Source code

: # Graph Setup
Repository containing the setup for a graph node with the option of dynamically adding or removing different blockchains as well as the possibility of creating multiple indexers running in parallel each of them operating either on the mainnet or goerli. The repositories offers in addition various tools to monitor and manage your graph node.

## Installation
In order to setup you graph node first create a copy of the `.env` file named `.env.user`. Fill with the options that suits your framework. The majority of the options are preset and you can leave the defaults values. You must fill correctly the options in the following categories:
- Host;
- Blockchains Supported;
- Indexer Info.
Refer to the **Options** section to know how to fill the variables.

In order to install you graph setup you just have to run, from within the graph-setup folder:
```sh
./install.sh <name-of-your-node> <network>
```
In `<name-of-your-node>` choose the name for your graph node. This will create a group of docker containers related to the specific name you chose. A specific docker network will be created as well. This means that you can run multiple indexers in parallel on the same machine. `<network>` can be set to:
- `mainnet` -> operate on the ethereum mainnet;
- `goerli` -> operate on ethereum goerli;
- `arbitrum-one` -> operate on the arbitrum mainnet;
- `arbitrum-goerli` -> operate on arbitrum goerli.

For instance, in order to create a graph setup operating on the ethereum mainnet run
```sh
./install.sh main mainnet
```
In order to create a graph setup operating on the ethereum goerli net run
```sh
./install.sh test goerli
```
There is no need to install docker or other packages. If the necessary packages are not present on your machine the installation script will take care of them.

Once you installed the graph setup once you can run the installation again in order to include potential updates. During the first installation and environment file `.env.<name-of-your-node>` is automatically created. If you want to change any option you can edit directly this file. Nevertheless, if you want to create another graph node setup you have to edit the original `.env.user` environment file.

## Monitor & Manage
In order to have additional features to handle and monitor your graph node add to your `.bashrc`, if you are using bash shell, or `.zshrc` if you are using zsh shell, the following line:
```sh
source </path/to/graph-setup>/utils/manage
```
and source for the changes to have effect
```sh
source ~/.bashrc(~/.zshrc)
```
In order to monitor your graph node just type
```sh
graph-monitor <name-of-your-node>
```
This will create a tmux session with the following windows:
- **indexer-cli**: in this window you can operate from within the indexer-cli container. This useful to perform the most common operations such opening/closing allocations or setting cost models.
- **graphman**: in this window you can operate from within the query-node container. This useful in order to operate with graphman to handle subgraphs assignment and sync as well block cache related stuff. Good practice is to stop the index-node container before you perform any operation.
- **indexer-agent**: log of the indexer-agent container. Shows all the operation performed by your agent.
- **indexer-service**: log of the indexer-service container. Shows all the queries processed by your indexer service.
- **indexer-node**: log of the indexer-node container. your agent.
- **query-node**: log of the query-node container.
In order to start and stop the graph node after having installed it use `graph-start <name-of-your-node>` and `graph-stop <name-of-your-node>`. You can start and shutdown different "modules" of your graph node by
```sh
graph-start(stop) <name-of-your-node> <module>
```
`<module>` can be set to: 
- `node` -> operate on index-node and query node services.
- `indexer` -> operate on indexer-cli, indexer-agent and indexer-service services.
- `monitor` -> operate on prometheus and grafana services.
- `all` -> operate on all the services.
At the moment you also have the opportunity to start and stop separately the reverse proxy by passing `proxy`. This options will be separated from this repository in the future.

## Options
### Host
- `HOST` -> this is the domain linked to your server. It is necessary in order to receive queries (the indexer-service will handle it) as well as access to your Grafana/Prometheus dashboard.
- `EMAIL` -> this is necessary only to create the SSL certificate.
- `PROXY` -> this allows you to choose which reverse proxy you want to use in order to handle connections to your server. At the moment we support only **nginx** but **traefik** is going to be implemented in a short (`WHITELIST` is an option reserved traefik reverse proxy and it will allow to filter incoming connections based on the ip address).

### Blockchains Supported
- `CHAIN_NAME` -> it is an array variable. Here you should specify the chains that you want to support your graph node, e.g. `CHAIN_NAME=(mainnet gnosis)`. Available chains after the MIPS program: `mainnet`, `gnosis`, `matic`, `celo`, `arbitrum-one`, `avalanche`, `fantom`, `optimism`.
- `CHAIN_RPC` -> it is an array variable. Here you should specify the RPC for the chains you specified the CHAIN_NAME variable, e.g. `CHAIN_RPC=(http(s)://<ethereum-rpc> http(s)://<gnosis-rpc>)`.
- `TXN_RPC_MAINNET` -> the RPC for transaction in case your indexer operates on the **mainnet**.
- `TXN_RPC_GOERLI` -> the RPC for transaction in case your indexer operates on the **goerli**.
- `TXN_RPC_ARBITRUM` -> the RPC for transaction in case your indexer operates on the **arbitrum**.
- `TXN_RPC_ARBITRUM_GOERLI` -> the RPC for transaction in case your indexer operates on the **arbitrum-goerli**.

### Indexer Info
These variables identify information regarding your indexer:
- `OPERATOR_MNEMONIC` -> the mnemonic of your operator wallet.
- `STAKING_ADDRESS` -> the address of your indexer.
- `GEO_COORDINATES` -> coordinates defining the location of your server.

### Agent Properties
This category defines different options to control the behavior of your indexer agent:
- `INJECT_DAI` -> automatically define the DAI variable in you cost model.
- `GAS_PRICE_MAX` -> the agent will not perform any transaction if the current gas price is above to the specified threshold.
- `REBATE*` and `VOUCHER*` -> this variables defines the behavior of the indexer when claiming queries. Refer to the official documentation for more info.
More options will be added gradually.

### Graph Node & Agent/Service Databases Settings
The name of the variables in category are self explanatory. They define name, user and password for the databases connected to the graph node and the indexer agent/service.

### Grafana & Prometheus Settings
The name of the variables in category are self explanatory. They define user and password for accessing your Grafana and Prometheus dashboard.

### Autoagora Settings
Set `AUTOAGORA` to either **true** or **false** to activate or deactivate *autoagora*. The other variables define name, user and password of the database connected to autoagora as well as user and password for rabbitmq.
——————
◆ Required work ◆
From the line containing "on the **arbitrum**." through the end of the material, print each line exactly as it appears.

◆ Expected output ◆
- `TXN_RPC_ARBITRUM` -> the RPC for transaction in case your indexer operates on the **arbitrum**.
- `TXN_RPC_ARBITRUM_GOERLI` -> the RPC for transaction in case your indexer operates on the **arbitrum-goerli**.

### Indexer Info
These variables identify information regarding your indexer:
- `OPERATOR_MNEMONIC` -> the mnemonic of your operator wallet.
- `STAKING_ADDRESS` -> the address of your indexer.
- `GEO_COORDINATES` -> coordinates defining the location of your server.

### Agent Properties
This category defines different options to control the behavior of your indexer agent:
- `INJECT_DAI` -> automatically define the DAI variable in you cost model.
- `GAS_PRICE_MAX` -> the agent will not perform any transaction if the current gas price is above to the specified threshold.
- `REBATE*` and `VOUCHER*` -> this variables defines the behavior of the indexer when claiming queries. Refer to the official documentation for more info.
More options will be added gradually.

### Graph Node & Agent/Service Databases Settings
The name of the variables in category are self explanatory. They define name, user and password for the databases connected to the graph node and the indexer agent/service.

### Grafana & Prometheus Settings
The name of the variables in category are self explanatory. They define user and password for accessing your Grafana and Prometheus dashboard.

### Autoagora Settings
Set `AUTOAGORA` to either **true** or **false** to activate or deactivate *autoagora*. The other variables define name, user and password of the database connected to autoagora as well as user and password for rabbitmq.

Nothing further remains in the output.